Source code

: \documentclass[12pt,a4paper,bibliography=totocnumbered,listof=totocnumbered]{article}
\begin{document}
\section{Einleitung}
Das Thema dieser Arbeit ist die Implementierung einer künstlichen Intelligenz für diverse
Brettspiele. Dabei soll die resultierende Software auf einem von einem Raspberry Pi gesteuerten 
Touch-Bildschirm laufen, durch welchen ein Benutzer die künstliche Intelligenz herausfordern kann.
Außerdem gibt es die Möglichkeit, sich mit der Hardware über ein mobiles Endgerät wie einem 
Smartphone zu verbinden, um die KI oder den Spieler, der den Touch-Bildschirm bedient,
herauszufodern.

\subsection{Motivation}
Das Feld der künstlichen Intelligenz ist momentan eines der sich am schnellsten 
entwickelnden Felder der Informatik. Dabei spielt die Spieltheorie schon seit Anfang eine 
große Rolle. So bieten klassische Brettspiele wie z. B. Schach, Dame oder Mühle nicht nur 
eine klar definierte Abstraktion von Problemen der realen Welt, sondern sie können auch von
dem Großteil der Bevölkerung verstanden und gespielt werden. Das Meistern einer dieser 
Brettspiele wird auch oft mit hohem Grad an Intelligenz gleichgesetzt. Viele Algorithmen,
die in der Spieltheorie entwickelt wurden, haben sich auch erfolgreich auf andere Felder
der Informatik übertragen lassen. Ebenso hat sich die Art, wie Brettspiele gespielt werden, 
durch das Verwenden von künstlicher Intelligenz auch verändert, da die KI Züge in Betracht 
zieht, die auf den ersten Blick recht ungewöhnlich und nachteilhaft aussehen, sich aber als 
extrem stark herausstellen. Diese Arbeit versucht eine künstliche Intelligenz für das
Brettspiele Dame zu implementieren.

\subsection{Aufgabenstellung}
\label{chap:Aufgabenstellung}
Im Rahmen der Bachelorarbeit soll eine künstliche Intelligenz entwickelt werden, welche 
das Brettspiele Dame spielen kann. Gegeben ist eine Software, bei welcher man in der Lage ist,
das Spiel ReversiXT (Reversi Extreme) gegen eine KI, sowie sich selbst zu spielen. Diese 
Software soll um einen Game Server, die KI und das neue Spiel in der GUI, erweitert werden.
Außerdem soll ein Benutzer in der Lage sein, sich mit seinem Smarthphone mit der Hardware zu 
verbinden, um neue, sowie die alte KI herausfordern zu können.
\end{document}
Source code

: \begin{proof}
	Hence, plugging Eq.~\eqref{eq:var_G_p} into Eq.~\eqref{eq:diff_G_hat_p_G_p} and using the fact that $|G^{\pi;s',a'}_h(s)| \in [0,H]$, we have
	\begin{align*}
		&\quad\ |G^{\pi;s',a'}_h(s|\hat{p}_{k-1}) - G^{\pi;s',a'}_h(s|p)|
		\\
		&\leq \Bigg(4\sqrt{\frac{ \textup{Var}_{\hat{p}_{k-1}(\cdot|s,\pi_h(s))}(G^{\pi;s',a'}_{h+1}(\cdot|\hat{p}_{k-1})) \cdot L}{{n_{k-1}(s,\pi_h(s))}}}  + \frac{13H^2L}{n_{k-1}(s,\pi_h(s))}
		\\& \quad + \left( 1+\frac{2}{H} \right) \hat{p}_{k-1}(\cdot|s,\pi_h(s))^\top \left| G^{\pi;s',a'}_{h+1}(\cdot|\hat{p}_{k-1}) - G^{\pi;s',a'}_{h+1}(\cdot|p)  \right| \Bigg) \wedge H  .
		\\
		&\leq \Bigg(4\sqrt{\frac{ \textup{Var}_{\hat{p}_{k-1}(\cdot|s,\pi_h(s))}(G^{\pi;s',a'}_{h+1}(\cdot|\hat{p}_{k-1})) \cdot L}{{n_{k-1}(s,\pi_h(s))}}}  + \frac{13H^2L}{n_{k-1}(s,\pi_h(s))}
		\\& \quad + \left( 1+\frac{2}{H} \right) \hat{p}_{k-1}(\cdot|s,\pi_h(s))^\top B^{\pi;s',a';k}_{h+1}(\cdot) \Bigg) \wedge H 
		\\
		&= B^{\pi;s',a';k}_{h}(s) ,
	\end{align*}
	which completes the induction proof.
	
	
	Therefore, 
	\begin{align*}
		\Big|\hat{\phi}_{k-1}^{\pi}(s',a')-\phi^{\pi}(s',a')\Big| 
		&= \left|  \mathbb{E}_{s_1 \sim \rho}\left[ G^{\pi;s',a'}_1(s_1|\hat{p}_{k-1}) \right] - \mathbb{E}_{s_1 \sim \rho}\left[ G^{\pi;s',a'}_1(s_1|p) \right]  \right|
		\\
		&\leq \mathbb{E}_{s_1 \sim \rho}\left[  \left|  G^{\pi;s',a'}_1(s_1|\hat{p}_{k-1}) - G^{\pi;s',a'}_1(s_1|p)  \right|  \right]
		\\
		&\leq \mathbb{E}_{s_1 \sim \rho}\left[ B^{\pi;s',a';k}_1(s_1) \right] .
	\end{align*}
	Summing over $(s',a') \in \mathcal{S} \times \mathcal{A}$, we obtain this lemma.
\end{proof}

Problem description –
Write out the material above exactly, leaving out no line.

Completed task –
Source code

: \documentclass[12pt,a4paper,bibliography=totocnumbered,listof=totocnumbered]{article}
\begin{document}
\section{Einleitung}
Das Thema dieser Arbeit ist die Implementierung einer künstlichen Intelligenz für diverse
Brettspiele. Dabei soll die resultierende Software auf einem von einem Raspberry Pi gesteuerten 
Touch-Bildschirm laufen, durch welchen ein Benutzer die künstliche Intelligenz herausfordern kann.
Außerdem gibt es die Möglichkeit, sich mit der Hardware über ein mobiles Endgerät wie einem 
Smartphone zu verbinden, um die KI oder den Spieler, der den Touch-Bildschirm bedient,
herauszufodern.

\subsection{Motivation}
Das Feld der künstlichen Intelligenz ist momentan eines der sich am schnellsten 
entwickelnden Felder der Informatik. Dabei spielt die Spieltheorie schon seit Anfang eine 
große Rolle. So bieten klassische Brettspiele wie z. B. Schach, Dame oder Mühle nicht nur 
eine klar definierte Abstraktion von Problemen der realen Welt, sondern sie können auch von
dem Großteil der Bevölkerung verstanden und gespielt werden. Das Meistern einer dieser 
Brettspiele wird auch oft mit hohem Grad an Intelligenz gleichgesetzt. Viele Algorithmen,
die in der Spieltheorie entwickelt wurden, haben sich auch erfolgreich auf andere Felder
der Informatik übertragen lassen. Ebenso hat sich die Art, wie Brettspiele gespielt werden, 
durch das Verwenden von künstlicher Intelligenz auch verändert, da die KI Züge in Betracht 
zieht, die auf den ersten Blick recht ungewöhnlich und nachteilhaft aussehen, sich aber als 
extrem stark herausstellen. Diese Arbeit versucht eine künstliche Intelligenz für das
Brettspiele Dame zu implementieren.

\subsection{Aufgabenstellung}
\label{chap:Aufgabenstellung}
Im Rahmen der Bachelorarbeit soll eine künstliche Intelligenz entwickelt werden, welche 
das Brettspiele Dame spielen kann. Gegeben ist eine Software, bei welcher man in der Lage ist,
das Spiel ReversiXT (Reversi Extreme) gegen eine KI, sowie sich selbst zu spielen. Diese 
Software soll um einen Game Server, die KI und das neue Spiel in der GUI, erweitert werden.
Außerdem soll ein Benutzer in der Lage sein, sich mit seinem Smarthphone mit der Hardware zu 
verbinden, um neue, sowie die alte KI herausfordern zu können.
\end{document}
Source code

: \begin{proof}
	Hence, plugging Eq.~\eqref{eq:var_G_p} into Eq.~\eqref{eq:diff_G_hat_p_G_p} and using the fact that $|G^{\pi;s',a'}_h(s)| \in [0,H]$, we have
	\begin{align*}
		&\quad\ |G^{\pi;s',a'}_h(s|\hat{p}_{k-1}) - G^{\pi;s',a'}_h(s|p)|
		\\
		&\leq \Bigg(4\sqrt{\frac{ \textup{Var}_{\hat{p}_{k-1}(\cdot|s,\pi_h(s))}(G^{\pi;s',a'}_{h+1}(\cdot|\hat{p}_{k-1})) \cdot L}{{n_{k-1}(s,\pi_h(s))}}}  + \frac{13H^2L}{n_{k-1}(s,\pi_h(s))}
		\\& \quad + \left( 1+\frac{2}{H} \right) \hat{p}_{k-1}(\cdot|s,\pi_h(s))^\top \left| G^{\pi;s',a'}_{h+1}(\cdot|\hat{p}_{k-1}) - G^{\pi;s',a'}_{h+1}(\cdot|p)  \right| \Bigg) \wedge H  .
		\\
		&\leq \Bigg(4\sqrt{\frac{ \textup{Var}_{\hat{p}_{k-1}(\cdot|s,\pi_h(s))}(G^{\pi;s',a'}_{h+1}(\cdot|\hat{p}_{k-1})) \cdot L}{{n_{k-1}(s,\pi_h(s))}}}  + \frac{13H^2L}{n_{k-1}(s,\pi_h(s))}
		\\& \quad + \left( 1+\frac{2}{H} \right) \hat{p}_{k-1}(\cdot|s,\pi_h(s))^\top B^{\pi;s',a';k}_{h+1}(\cdot) \Bigg) \wedge H 
		\\
		&= B^{\pi;s',a';k}_{h}(s) ,
	\end{align*}
	which completes the induction proof.
	
	
	Therefore, 
	\begin{align*}
		\Big|\hat{\phi}_{k-1}^{\pi}(s',a')-\phi^{\pi}(s',a')\Big| 
		&= \left|  \mathbb{E}_{s_1 \sim \rho}\left[ G^{\pi;s',a'}_1(s_1|\hat{p}_{k-1}) \right] - \mathbb{E}_{s_1 \sim \rho}\left[ G^{\pi;s',a'}_1(s_1|p) \right]  \right|
		\\
		&\leq \mathbb{E}_{s_1 \sim \rho}\left[  \left|  G^{\pi;s',a'}_1(s_1|\hat{p}_{k-1}) - G^{\pi;s',a'}_1(s_1|p)  \right|  \right]
		\\
		&\leq \mathbb{E}_{s_1 \sim \rho}\left[ B^{\pi;s',a';k}_1(s_1) \right] .
	\end{align*}
	Summing over $(s',a') \in \mathcal{S} \times \mathcal{A}$, we obtain this lemma.
\end{proof}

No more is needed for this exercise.